Task directions: Filter the entries for the word "Descrição". Copy each line in which it occurs.

Material for the task START

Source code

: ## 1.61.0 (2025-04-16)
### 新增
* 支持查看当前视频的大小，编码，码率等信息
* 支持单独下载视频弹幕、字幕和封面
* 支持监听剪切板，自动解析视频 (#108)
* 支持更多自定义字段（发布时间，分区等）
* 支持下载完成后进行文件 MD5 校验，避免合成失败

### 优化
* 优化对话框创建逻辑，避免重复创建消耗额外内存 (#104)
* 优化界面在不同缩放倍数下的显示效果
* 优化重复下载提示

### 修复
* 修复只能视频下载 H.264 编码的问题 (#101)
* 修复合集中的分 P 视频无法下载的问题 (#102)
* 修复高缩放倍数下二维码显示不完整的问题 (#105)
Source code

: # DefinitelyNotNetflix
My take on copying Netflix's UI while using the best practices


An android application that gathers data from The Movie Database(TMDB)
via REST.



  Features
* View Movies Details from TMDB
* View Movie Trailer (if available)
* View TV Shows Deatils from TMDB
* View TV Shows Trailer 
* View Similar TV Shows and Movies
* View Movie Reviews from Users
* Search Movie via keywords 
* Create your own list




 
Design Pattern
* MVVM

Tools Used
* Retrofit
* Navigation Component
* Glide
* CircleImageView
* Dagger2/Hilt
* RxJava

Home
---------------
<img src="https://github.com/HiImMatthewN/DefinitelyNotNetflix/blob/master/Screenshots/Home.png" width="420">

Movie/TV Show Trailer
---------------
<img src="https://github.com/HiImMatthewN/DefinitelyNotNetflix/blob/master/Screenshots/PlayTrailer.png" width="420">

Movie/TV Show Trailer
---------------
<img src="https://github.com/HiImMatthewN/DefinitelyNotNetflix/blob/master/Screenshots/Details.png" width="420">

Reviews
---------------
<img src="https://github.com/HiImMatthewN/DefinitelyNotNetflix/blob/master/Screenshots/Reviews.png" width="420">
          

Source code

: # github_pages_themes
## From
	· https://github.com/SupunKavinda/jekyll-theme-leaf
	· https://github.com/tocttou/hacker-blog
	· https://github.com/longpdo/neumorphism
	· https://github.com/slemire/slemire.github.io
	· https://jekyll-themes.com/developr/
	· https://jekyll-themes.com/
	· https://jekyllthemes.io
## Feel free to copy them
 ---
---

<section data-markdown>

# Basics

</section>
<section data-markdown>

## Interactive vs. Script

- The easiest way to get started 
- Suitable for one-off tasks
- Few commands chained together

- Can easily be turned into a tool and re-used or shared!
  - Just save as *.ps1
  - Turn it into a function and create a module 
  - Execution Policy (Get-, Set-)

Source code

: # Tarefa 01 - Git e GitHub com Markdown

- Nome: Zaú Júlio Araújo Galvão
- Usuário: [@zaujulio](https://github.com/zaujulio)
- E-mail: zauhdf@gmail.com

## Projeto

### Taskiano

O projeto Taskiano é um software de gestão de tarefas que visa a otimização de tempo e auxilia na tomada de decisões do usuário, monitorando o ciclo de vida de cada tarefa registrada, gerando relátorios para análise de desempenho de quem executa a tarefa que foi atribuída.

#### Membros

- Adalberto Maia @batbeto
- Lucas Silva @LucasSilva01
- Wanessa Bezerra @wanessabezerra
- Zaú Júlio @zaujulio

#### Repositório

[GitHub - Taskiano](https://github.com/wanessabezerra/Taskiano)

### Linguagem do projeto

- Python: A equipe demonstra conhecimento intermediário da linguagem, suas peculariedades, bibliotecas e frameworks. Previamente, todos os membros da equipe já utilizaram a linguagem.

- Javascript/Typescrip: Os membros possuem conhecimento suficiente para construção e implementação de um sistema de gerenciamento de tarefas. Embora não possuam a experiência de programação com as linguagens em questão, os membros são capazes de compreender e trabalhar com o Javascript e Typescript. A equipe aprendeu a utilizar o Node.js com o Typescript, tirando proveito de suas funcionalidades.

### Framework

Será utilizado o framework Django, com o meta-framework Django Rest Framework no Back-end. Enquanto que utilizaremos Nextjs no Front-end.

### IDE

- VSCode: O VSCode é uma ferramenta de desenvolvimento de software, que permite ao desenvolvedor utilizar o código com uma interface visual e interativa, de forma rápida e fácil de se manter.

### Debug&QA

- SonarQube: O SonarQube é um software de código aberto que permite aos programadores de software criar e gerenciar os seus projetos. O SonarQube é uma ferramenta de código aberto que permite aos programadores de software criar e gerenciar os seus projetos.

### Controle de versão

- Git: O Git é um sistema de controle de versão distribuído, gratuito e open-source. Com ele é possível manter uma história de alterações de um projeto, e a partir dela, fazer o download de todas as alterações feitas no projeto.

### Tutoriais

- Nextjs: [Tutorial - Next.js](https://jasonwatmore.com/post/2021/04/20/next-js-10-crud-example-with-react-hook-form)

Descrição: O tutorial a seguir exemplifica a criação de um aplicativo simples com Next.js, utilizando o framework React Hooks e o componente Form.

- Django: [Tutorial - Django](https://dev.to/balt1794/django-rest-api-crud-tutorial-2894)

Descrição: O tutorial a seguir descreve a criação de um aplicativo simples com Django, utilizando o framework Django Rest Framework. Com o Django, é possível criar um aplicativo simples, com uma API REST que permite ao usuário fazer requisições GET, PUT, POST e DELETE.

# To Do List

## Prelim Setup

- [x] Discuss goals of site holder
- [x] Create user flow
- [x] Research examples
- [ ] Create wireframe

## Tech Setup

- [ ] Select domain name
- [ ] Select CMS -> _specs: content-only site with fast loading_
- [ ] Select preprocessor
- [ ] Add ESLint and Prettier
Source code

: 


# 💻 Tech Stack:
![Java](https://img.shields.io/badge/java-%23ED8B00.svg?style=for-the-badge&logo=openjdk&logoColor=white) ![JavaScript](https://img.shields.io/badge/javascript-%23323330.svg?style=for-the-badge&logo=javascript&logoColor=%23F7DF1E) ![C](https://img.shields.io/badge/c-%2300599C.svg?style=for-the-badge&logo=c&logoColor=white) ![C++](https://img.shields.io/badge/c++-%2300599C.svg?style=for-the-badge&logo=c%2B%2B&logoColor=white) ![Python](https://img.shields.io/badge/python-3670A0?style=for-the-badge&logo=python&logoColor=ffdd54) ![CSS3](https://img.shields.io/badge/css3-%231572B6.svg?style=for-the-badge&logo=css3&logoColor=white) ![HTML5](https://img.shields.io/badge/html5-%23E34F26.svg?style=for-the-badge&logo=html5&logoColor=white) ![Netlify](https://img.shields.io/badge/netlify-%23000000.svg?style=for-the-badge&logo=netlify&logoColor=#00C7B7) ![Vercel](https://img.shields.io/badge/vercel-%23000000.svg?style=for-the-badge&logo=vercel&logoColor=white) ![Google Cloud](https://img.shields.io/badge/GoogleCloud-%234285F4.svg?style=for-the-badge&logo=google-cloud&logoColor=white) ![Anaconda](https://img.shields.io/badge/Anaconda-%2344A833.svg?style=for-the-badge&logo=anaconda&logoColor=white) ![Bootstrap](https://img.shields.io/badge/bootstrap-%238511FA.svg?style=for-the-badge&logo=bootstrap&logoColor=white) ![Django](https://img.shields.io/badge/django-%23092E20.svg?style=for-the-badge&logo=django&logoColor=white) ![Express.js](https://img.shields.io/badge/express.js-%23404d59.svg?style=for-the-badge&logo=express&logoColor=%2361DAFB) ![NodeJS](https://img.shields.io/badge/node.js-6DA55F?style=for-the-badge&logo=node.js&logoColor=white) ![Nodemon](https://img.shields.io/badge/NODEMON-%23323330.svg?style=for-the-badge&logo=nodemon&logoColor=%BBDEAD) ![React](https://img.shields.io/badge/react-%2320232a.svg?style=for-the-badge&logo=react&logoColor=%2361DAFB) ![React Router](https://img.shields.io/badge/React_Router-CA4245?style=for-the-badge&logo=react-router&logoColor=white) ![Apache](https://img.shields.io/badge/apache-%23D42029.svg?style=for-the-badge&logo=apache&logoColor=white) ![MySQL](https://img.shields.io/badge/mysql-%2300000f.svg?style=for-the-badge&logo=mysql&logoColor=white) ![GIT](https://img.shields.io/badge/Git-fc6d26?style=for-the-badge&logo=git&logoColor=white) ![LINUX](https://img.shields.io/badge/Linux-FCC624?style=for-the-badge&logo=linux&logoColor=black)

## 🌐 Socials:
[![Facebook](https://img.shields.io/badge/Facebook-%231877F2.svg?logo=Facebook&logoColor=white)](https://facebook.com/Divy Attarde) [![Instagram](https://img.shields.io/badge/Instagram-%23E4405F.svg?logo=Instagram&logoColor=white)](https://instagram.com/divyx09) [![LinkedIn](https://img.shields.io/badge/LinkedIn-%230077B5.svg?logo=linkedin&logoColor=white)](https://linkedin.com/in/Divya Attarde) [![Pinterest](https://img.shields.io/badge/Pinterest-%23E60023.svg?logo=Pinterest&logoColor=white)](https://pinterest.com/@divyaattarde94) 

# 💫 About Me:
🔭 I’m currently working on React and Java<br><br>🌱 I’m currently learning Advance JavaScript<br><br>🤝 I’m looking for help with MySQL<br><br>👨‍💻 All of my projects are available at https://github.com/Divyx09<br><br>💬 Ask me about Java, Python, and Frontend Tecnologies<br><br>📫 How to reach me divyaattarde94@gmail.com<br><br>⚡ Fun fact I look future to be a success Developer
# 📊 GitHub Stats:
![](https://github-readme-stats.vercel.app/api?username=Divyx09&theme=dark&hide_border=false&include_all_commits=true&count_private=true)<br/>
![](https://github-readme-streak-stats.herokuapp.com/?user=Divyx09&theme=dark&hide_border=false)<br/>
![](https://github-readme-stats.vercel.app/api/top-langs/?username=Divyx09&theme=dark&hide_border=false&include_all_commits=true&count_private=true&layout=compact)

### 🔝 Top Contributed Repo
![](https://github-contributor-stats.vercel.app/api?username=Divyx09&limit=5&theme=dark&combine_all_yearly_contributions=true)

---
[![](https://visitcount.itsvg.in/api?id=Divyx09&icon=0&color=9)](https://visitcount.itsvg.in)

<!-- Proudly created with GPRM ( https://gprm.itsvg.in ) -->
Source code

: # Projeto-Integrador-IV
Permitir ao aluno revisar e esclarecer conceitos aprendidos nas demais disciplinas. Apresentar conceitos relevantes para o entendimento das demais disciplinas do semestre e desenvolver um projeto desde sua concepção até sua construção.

Material for the task END

Reply to the exercise:
Descrição: O tutorial a seguir exemplifica a criação de um aplicativo simples com Next.js, utilizando o framework React Hooks e o componente Form.
Descrição: O tutorial a seguir descreve a criação de um aplicativo simples com Django, utilizando o framework Django Rest Framework. Com o Django, é possível criar um aplicativo simples, com uma API REST que permite ao usuário fazer requisições GET, PUT, POST e DELETE.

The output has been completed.